** Given records **
--- START ---

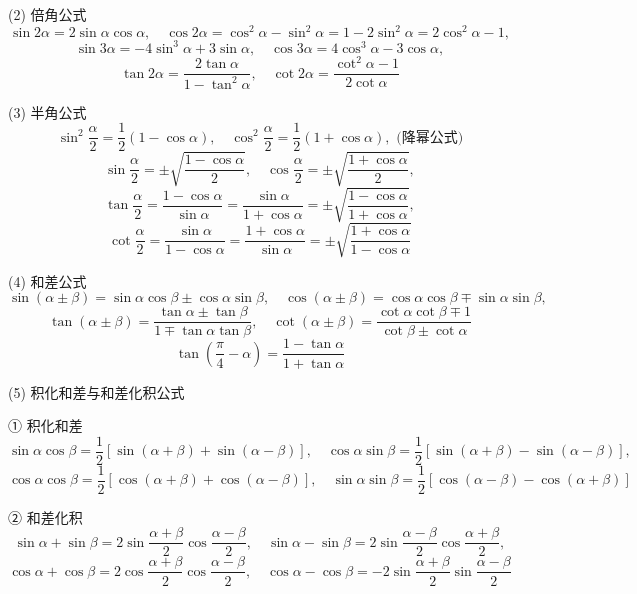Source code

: \documentclass[lang=cn,math=mtpro2,10pt,scheme=chinese,black]{elegantbook}
\begin{document}
(2) 倍角公式
$$ \sin 2\alpha = 2 \sin \alpha \cos \alpha, \quad \cos 2\alpha = \cos^2 \alpha - \sin^2 \alpha = 1 - 2\sin^2 \alpha = 2\cos^2 \alpha - 1, $$
$$ \sin 3\alpha = -4\sin^3 \alpha + 3\sin \alpha, \quad \cos 3\alpha = 4\cos^3 \alpha - 3\cos \alpha, $$
$$ \tan 2\alpha = \frac{2 \tan \alpha}{1 - \tan^2 \alpha}, \quad \cot 2\alpha = \frac{\cot^2 \alpha - 1}{2 \cot \alpha} $$

\vspace{1em}
(3) 半角公式
$$ \sin^2 \frac{\alpha}{2} = \frac{1}{2}(1 - \cos \alpha), \quad \cos^2 \frac{\alpha}{2} = \frac{1}{2}(1 + \cos \alpha), \text{ (降幂公式)} $$
$$ \sin \frac{\alpha}{2} = \pm \sqrt{\frac{1 - \cos \alpha}{2}}, \quad \cos \frac{\alpha}{2} = \pm \sqrt{\frac{1 + \cos \alpha}{2}}, $$
$$ \tan \frac{\alpha}{2} = \frac{1 - \cos \alpha}{\sin \alpha} = \frac{\sin \alpha}{1 + \cos \alpha} = \pm \sqrt{\frac{1 - \cos \alpha}{1 + \cos \alpha}}, $$
$$ \cot \frac{\alpha}{2} = \frac{\sin \alpha}{1 - \cos \alpha} = \frac{1 + \cos \alpha}{\sin \alpha} = \pm \sqrt{\frac{1 + \cos \alpha}{1 - \cos \alpha}} $$

\vspace{1em}
(4) 和差公式
$$ \sin(\alpha \pm \beta) = \sin \alpha \cos \beta \pm \cos \alpha \sin \beta, \quad \cos(\alpha \pm \beta) = \cos \alpha \cos \beta \mp \sin \alpha \sin \beta, $$
$$ \tan(\alpha \pm \beta) = \frac{\tan \alpha \pm \tan \beta}{1 \mp \tan \alpha \tan \beta}, \quad \cot(\alpha \pm \beta) = \frac{\cot \alpha \cot \beta \mp 1}{\cot \beta \pm \cot \alpha} $$
$$ \tan(\frac{\pi}{4} - \alpha) = \frac{1 - \tan \alpha}{1 + \tan \alpha} $$

\vspace{1em}

(5) 积化和差与和差化积公式

① 积化和差
$$ \sin \alpha \cos \beta = \frac{1}{2}[\sin(\alpha + \beta) + \sin(\alpha - \beta)], \quad \cos \alpha \sin \beta = \frac{1}{2}[\sin(\alpha + \beta) - \sin(\alpha - \beta)], $$
$$ \cos \alpha \cos \beta = \frac{1}{2}[\cos(\alpha + \beta) + \cos(\alpha - \beta)], \quad \sin \alpha \sin \beta = \frac{1}{2}[\cos(\alpha - \beta) - \cos(\alpha + \beta)] $$

② 和差化积
$$ \sin \alpha + \sin \beta = 2 \sin \frac{\alpha+\beta}{2} \cos \frac{\alpha-\beta}{2}, \quad \sin \alpha - \sin \beta = 2 \sin \frac{\alpha-\beta}{2} \cos \frac{\alpha+\beta}{2}, $$
$$ \cos \alpha + \cos \beta = 2 \cos \frac{\alpha+\beta}{2} \cos \frac{\alpha-\beta}{2}, \quad \cos \alpha - \cos \beta = -2 \sin \frac{\alpha+\beta}{2} \sin \frac{\alpha-\beta}{2} $$
\end{document}
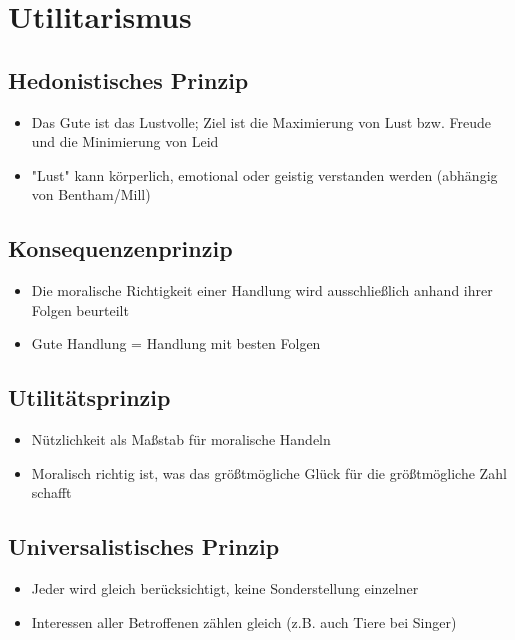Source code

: 
\section{Utilitarismus}

\subsection{Hedonistisches Prinzip}
\begin{itemize}
    \item Das Gute ist das Lustvolle; Ziel ist die Maximierung von Lust bzw. Freude und die Minimierung von Leid
    \item "Lust" kann körperlich, emotional oder geistig verstanden werden (abhängig von Bentham/Mill)
\end{itemize}

\subsection{Konsequenzenprinzip}
\begin{itemize}
    \item Die moralische Richtigkeit einer Handlung wird ausschließlich anhand ihrer Folgen beurteilt
    \item Gute Handlung = Handlung mit besten Folgen
\end{itemize}

\subsection{Utilitätsprinzip}
\begin{itemize}
    \item Nützlichkeit als Maßstab für moralische Handeln
    \item Moralisch richtig ist, was das größtmögliche Glück für die größtmögliche Zahl schafft
\end{itemize}

\subsection{Universalistisches Prinzip}
\begin{itemize}
    \item Jeder wird gleich berücksichtigt, keine Sonderstellung einzelner 
    \item Interessen aller Betroffenen zählen gleich (z.B. auch Tiere bei Singer)
\end{itemize}

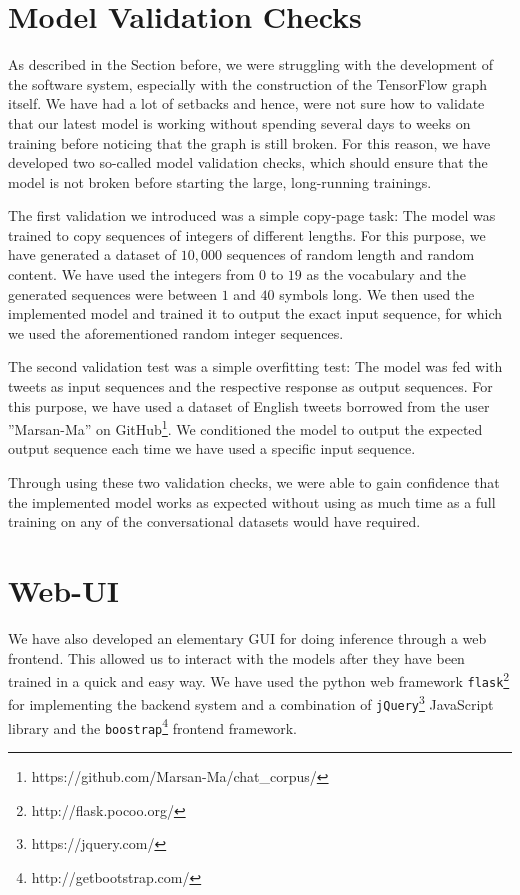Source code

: \section{Model Validation Checks}
\label{software_sytem:model_validation_checks}
As described in the Section before, we were struggling with the development of the software system, especially with the construction of the TensorFlow graph itself. We have had a lot of setbacks and hence, were not sure how to validate that our latest model is working without spending several days to weeks on training before noticing that the graph is still broken. For this reason, we have developed two so-called model validation checks, which should ensure that the model is not broken before starting the large, long-running trainings.

The first validation we introduced was a simple copy-page task: The model was trained to copy sequences of integers of different lengths. For this purpose, we have generated a dataset of $10,000$ sequences of random length and random content. We have used the integers from $0$ to $19$ as the vocabulary and the generated sequences were between $1$ and $40$ symbols long. We then used the implemented model and trained it to output the exact input sequence, for which we used the aforementioned random integer sequences. 

The second validation test was a simple overfitting test: The model was fed with tweets as input sequences and the respective response as output sequences. For this purpose, we have used a dataset of English tweets borrowed from the user ''Marsan-Ma'' on GitHub\footnote{https://github.com/Marsan-Ma/chat\_corpus/}. We conditioned the model to output the expected output sequence each time we have used a specific input sequence.

Through using these two validation checks, we were able to gain confidence that the implemented model works as expected without using as much time as a full training on any of the conversational datasets would have required.

\section{Web-UI}
We have also developed an elementary GUI for doing inference through a web frontend. This allowed us to interact with the models after they have been trained in a quick and easy way. We have used the python web framework \texttt{flask}\footnote{http://flask.pocoo.org/} for implementing the backend system and a combination of \texttt{jQuery}\footnote{https://jquery.com/} JavaScript library and the \texttt{boostrap}\footnote{http://getbootstrap.com/} frontend framework.

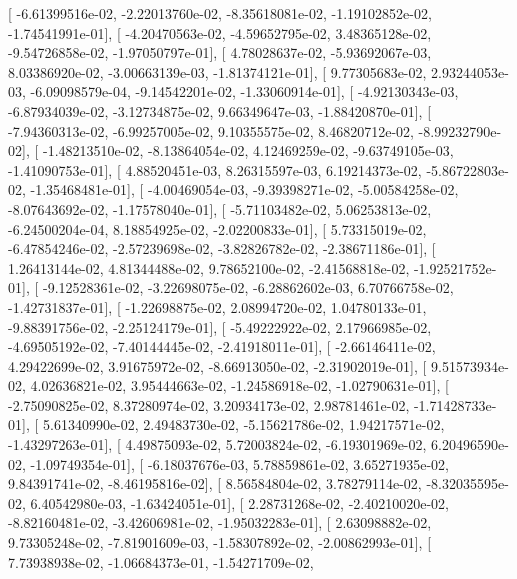 \documentclass{article}
\begin{document}
       [ -6.61399516e-02,  -2.22013760e-02,  -8.35618081e-02,
         -1.19102852e-02,  -1.74541991e-01],
       [ -4.20470563e-02,  -4.59652795e-02,   3.48365128e-02,
         -9.54726858e-02,  -1.97050797e-01],
       [  4.78028637e-02,  -5.93692067e-03,   8.03386920e-02,
         -3.00663139e-03,  -1.81374121e-01],
       [  9.77305683e-02,   2.93244053e-03,  -6.09098579e-04,
         -9.14542201e-02,  -1.33060914e-01],
       [ -4.92130343e-03,  -6.87934039e-02,  -3.12734875e-02,
          9.66349647e-03,  -1.88420870e-01],
       [ -7.94360313e-02,  -6.99257005e-02,   9.10355575e-02,
          8.46820712e-02,  -8.99232790e-02],
       [ -1.48213510e-02,  -8.13864054e-02,   4.12469259e-02,
         -9.63749105e-03,  -1.41090753e-01],
       [  4.88520451e-03,   8.26315597e-03,   6.19214373e-02,
         -5.86722803e-02,  -1.35468481e-01],
       [ -4.00469054e-03,  -9.39398271e-02,  -5.00584258e-02,
         -8.07643692e-02,  -1.17578040e-01],
       [ -5.71103482e-02,   5.06253813e-02,  -6.24500204e-04,
          8.18854925e-02,  -2.02200833e-01],
       [  5.73315019e-02,  -6.47854246e-02,  -2.57239698e-02,
         -3.82826782e-02,  -2.38671186e-01],
       [  1.26413144e-02,   4.81344488e-02,   9.78652100e-02,
         -2.41568818e-02,  -1.92521752e-01],
       [ -9.12528361e-02,  -3.22698075e-02,  -6.28862602e-03,
          6.70766758e-02,  -1.42731837e-01],
       [ -1.22698875e-02,   2.08994720e-02,   1.04780133e-01,
         -9.88391756e-02,  -2.25124179e-01],
       [ -5.49222922e-02,   2.17966985e-02,  -4.69505192e-02,
         -7.40144445e-02,  -2.41918011e-01],
       [ -2.66146411e-02,   4.29422699e-02,   3.91675972e-02,
         -8.66913050e-02,  -2.31902019e-01],
       [  9.51573934e-02,   4.02636821e-02,   3.95444663e-02,
         -1.24586918e-02,  -1.02790631e-01],
       [ -2.75090825e-02,   8.37280974e-02,   3.20934173e-02,
          2.98781461e-02,  -1.71428733e-01],
       [  5.61340990e-02,   2.49483730e-02,  -5.15621786e-02,
          1.94217571e-02,  -1.43297263e-01],
       [  4.49875093e-02,   5.72003824e-02,  -6.19301969e-02,
          6.20496590e-02,  -1.09749354e-01],
       [ -6.18037676e-03,   5.78859861e-02,   3.65271935e-02,
          9.84391741e-02,  -8.46195816e-02],
       [  8.56584804e-02,   3.78279114e-02,  -8.32035595e-02,
          6.40542980e-03,  -1.63424051e-01],
       [  2.28731268e-02,  -2.40210020e-02,  -8.82160481e-02,
         -3.42606981e-02,  -1.95032283e-01],
       [  2.63098882e-02,   9.73305248e-02,  -7.81901609e-03,
         -1.58307892e-02,  -2.00862993e-01],
       [  7.73938938e-02,  -1.06684373e-01,  -1.54271709e-02,
\end{document}
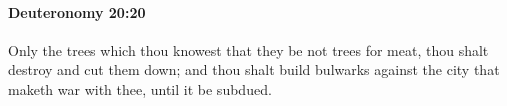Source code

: 
		\paragraph{Deuteronomy 20:20} %
			\label{DEUTERONOMY-20-20}

			Only the trees which thou knowest that they be not trees for meat, thou shalt destroy and cut them down; and thou shalt build bulwarks against the city that maketh war with thee, until it be subdued.

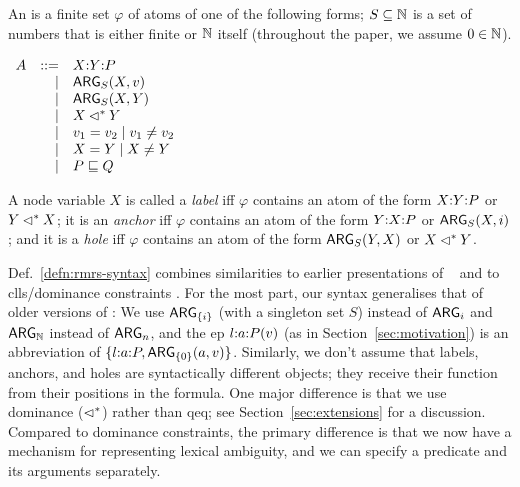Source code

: \begin{definition}\label{defn:rmrs-syntax}
  An \emph{\rmrs} is a finite set $\varphi$ of atoms of one of the
  following forms; $S \subseteq \mathbb{N}$ is a set of numbers that is either
  finite or $\mathbb{N}$ itself (throughout the paper, we assume 
    $0 \in \mathbb{N}$).

$\begin{array}{rrll}
A &::= &\ep{X}{Y}{P} \\ %
&| &\ARG_S(X,v) \\ %
&| &\ARG_S(X,Y) \\ %
&| &X \dom Y \\ %
&| &v_1 = v_2 \;|\; v_1 \neq v_2 \\ %
&| &X = Y \;|\; X \neq Y \\ %
&| &P \spec Q %
\end{array}
$

A node variable $X$ is called a \emph{label} iff $\varphi$ contains an
atom of the form $X {:} Y {:} P$ or $Y \lhd^* X$; it is an 
\emph{anchor} iff $\varphi$ contains an atom
of the form $Y {:} X {:} P$ or $\mathsf{ARG}_S(X,i)$; and it is a
\emph{hole} iff $\varphi$ contains an atom of the form $\mathsf{ARG}_S(Y,X)$
or $X \lhd^* Y$.
\end{definition}

Def.~\ref{defn:rmrs-syntax} combines similarities to earlier
presentations of \rmrs\ \cite{copestake:2003,copestake:2007b} and to
{\sc clls}/dominance constraints \cite{egg:etal:2001}.  For the most
part, our syntax generalises that of older versions of \rmrs: We use
$\mathsf{ARG}_{\{i\}}$ (with a singleton set $S$) instead of $\mathsf{ARG}_i$ and
$\mathsf{ARG}_{\mathbb{N}}$ instead of $\mathsf{ARG}_n$, and the {\sc ep} $l {:} a {:} P(v)$ (as
in Section~\ref{sec:motivation}) is an abbreviation of
$\{l {:} a {:} P, \mathsf{ARG}_{\{0\}}(a,v)\}$.  Similarly, we don't assume
that labels, anchors, and holes are syntactically different objects;
they receive their function from their positions in the formula.  One
major difference is that we use dominance ($\lhd^*$) rather than qeq; see
Section~\ref{sec:extensions} for a discussion.  Compared to dominance
constraints, the primary difference is that we now have a mechanism
for representing lexical ambiguity, and we can specify a predicate and
its arguments separately.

--- END ---

** Your goal **
When pictures appear in the records above, leave them out and reproduce exactly each line from the first through the line containing "2\cos^2 \alpha - 1, $$", both included.

** Solution to this exercise **
Source code

: \documentclass[lang=cn,math=mtpro2,10pt,scheme=chinese,black]{elegantbook}
\begin{document}
(2) 倍角公式
$$ \sin 2\alpha = 2 \sin \alpha \cos \alpha, \quad \cos 2\alpha = \cos^2 \alpha - \sin^2 \alpha = 1 - 2\sin^2 \alpha = 2\cos^2 \alpha - 1, $$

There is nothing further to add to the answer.